S10

Forecasting and making decisions under uncertainty: ensemble approaches, evaluation methods and lessons learnt from post-event analyses
Convener: Shaun Harrigan | Co-Conveners: James Bennett, Marie-Amélie Boucher, Céline Cattoën-Gilbert, Fernando Mainardi Fan, Ilias Pechlivanidis, Maria-Helena Ramos, Paolo Reggiani

Forecasting plays a key role in decision making. This may concern users dealing with both risk assessment of extremes (floods, droughts) and water resources management, and involves several scales in time (hours to weeks or months ahead) and space (global to local forecasts). A large number of operational applications may benefit from hydrological forecasting systems that include uncertainty quantification and issue reliable and accurate forecasts.
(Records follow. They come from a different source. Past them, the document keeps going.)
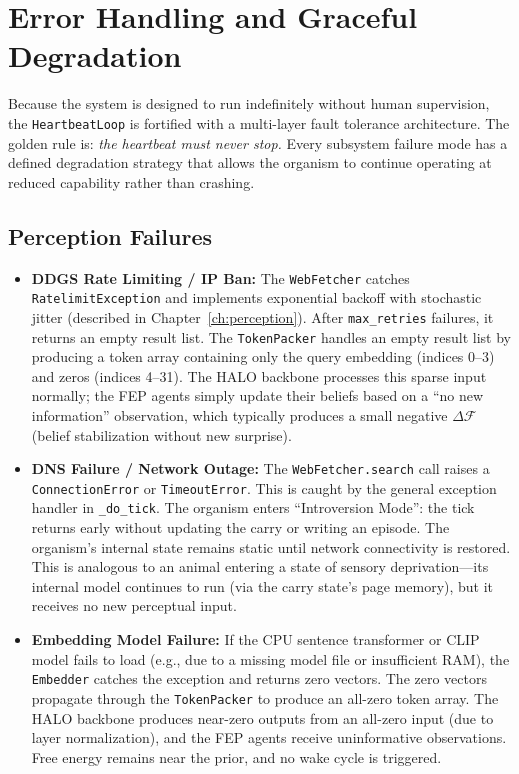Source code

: \section{Error Handling and Graceful Degradation}

Because the system is designed to run indefinitely without human supervision, the \texttt{HeartbeatLoop} is fortified with a multi-layer fault tolerance architecture. The golden rule is: \textit{the heartbeat must never stop.} Every subsystem failure mode has a defined degradation strategy that allows the organism to continue operating at reduced capability rather than crashing.

\subsection{Perception Failures}

\begin{itemize}
    \item \textbf{DDGS Rate Limiting / IP Ban:} The \texttt{WebFetcher} catches \texttt{RatelimitException} and implements exponential backoff with stochastic jitter (described in Chapter~\ref{ch:perception}). After \texttt{max\_retries} failures, it returns an empty result list. The \texttt{TokenPacker} handles an empty result list by producing a token array containing only the query embedding (indices 0--3) and zeros (indices 4--31). The HALO backbone processes this sparse input normally; the FEP agents simply update their beliefs based on a ``no new information'' observation, which typically produces a small negative $\Delta\mathcal{F}$ (belief stabilization without new surprise).

    \item \textbf{DNS Failure / Network Outage:} The \texttt{WebFetcher.search} call raises a \texttt{ConnectionError} or \texttt{TimeoutError}. This is caught by the general exception handler in \texttt{\_do\_tick}. The organism enters ``Introversion Mode'': the tick returns early without updating the carry or writing an episode. The organism's internal state remains static until network connectivity is restored. This is analogous to an animal entering a state of sensory deprivation---its internal model continues to run (via the carry state's page memory), but it receives no new perceptual input.

    \item \textbf{Embedding Model Failure:} If the CPU sentence transformer or CLIP model fails to load (e.g., due to a missing model file or insufficient RAM), the \texttt{Embedder} catches the exception and returns zero vectors. The zero vectors propagate through the \texttt{TokenPacker} to produce an all-zero token array. The HALO backbone produces near-zero outputs from an all-zero input (due to layer normalization), and the FEP agents receive uninformative observations. Free energy remains near the prior, and no wake cycle is triggered.
\end{itemize}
This session explores the interconnections between ensemble hydro-meteorological forecast techniques and decision making under uncertainty, with applications such as (but not limited to) communication of flood warning, drought risk assessment, reservoir control and operation planning, water use planning among multiple users, hydropower production, fluvial transportation, agricultural and food production management.
Contributions are particularly welcome on:
• understanding and quantifying sources of uncertainty and predictability for decision-making;
• real-time (or near real-time) approaches for ensemble data assimilation, NWP preprocessing, seamless forecasting, multi-model combinations, sub-selection of ensemble sets and hydrological post-processing;
• the challenges of effective communication of hydrometeorological forecasts and the visualisation of their uncertainty and skill;
• the challenges of transferring science into operational practices;
• improving the engagement of users in the definition and development of novel operational forecasts products and services;
• verification of ensemble forecasts, in particular methods tailored to decision makers.
• The session is organized under the auspices of the HEPEX (www.hepex.org) initiative, which brings together a community of practice in hydrological ensemble predictions to foster scientific developments necessary to improve the skill of probabilistic hydrological predictions and their use in operational contexts.